There are five other conference tournaments happening this weekend. The only way PSU will have certainty that it will be invited to the NCAA tournament prior to Saturday morning is to win two games. On Friday night, the semifinal games in other conferences will begin to unfold. At this moment there are several teams alive in the conference tournament brackets that are outside of the top-16 in the PairWise rankings. Until those teams are eliminated, there is the chance that the automatic bids will go to teams ranked lower than PSU.

That is what makes the game on Thursday so important. There are teams around the country that need to win their way into the field. All but a couple teams, PSU being one, need to run the table for their conference automatic bid.
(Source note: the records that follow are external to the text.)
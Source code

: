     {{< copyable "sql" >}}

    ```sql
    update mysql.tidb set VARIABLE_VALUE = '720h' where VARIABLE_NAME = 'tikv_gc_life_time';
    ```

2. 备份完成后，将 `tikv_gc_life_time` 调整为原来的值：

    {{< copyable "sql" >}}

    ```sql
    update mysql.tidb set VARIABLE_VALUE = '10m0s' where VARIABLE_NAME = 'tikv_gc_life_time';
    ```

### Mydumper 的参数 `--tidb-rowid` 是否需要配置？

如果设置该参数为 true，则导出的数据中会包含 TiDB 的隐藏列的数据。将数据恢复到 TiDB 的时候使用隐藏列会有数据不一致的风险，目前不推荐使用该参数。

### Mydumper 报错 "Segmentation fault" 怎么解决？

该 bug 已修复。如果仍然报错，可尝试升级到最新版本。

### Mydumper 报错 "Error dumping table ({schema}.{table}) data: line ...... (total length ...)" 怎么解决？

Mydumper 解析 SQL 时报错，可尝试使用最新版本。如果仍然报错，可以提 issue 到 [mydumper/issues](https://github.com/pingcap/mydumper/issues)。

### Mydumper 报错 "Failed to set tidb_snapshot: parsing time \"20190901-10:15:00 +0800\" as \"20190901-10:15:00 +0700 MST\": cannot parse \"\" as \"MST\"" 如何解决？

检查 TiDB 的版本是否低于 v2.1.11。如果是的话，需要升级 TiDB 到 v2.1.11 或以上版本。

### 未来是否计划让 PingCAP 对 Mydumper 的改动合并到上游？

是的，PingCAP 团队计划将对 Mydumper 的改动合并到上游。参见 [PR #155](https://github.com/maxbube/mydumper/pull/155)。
The Lions need to win, but thankfully they do not need three or more consecutive wins like some other teams. One will likely be enough, two will for sure get the team its first NCAA appearance.

Bought And Paid For

Heading into the season it was uncertain how the program would regroup after losing two very capable goalies and a host of senior leaders. The new players that the team was bringing in had a reputation that preceded them, but few people thought that they would provide such a spark in the first year.

Following a 12-1-1 start to the season, expectations grew to levels never seen before surrounding the program. It was early yet, some said, but the potential was there. The voters held out for a couple of months before they relented and gave the Lions the No. 1 spot in mid-January. The PairWise, KRACH, RPI, and eyeball test all indicated that Penn State was being drastically under-rated by the human opinion polls during November and December. Unfortunately the voters don’t often benefit from the knowledge gained by the eyeball test, as few watch the games and vote with only reputation and box scores to guide them.
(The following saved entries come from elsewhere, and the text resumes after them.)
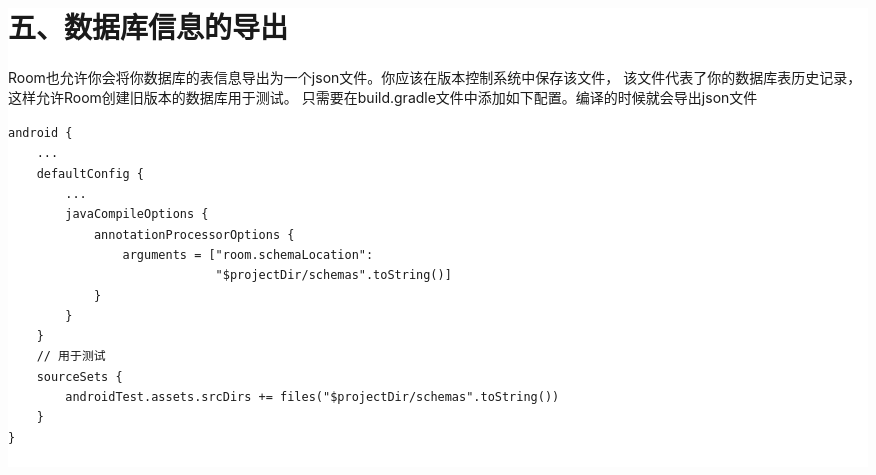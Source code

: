# 五、数据库信息的导出
Room也允许你会将你数据库的表信息导出为一个json文件。你应该在版本控制系统中保存该文件，
该文件代表了你的数据库表历史记录，这样允许Room创建旧版本的数据库用于测试。
只需要在build.gradle文件中添加如下配置。编译的时候就会导出json文件

```
android {
    ...
    defaultConfig {
        ...
        javaCompileOptions {
            annotationProcessorOptions {
                arguments = ["room.schemaLocation":
                             "$projectDir/schemas".toString()]
            }
        }
    }
    // 用于测试
    sourceSets {
        androidTest.assets.srcDirs += files("$projectDir/schemas".toString())
    }
}


```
On January 16 the USCHO.com poll gave the Lions 30 first-place votes out of a possible 50. The Lions were in the top-5 in the PairWise for ten weeks leading up to the No. 1 nod by the voters. Up until that point we were told that it was too early, the stats were incomplete; Penn State was a statistical apparition that would come and go without notice once the season unfolded.

Two months later the team has weathered a tumultuous second-half, one that sent waves of adversity over the bow of the ship guided by Gadowsky, a vessel making its maiden voyage in the sea of college hockey supremacy, manned by a crew of greenhorns; they manage the expectations of the fans, the emotions in their young hearts, and the adversity of learning on the fly as they compete with teams that have done all of this with regularity, who are led by grizzled veterans with peg legs, eye-patches, and scars obtained in recent battles.

And yet the PairWise rankings have no heart or soul, no feelings; they are an emotionless, harsh mistress. The selection committee will use a formula that is well-known, awarding the at-large bids that are available once the conference tournament automatic bids are decided on Saturday night. Fate or science, whichever you are inclined to lean upon, will determine the number of at-large bids available to the teams that are ranked numbers 11-16.

Remembering the highs and lows that have been experienced while following the team this season, it is nice to remind ourselves that we do this for entertainment. We are in the final act of what has been a very satisfying performance of college hockey. It appeared that the hero was simply going to ride into the sunset ahead of everyone else when Penn State was atop the rankings. Then came the fall, the return to the struggle that they have always known; uphill and with only the support of local media and fans.

And now we will be able to see, on the Big Ten Network at 8 p.m. on Thursday night, what plays out next. Will it be the end of the season for the team, one that will linger for a couple of days before it becomes official? Or will it be a new chapter, possibly just the midway point of the story that is the 2016-17 Penn State hockey season?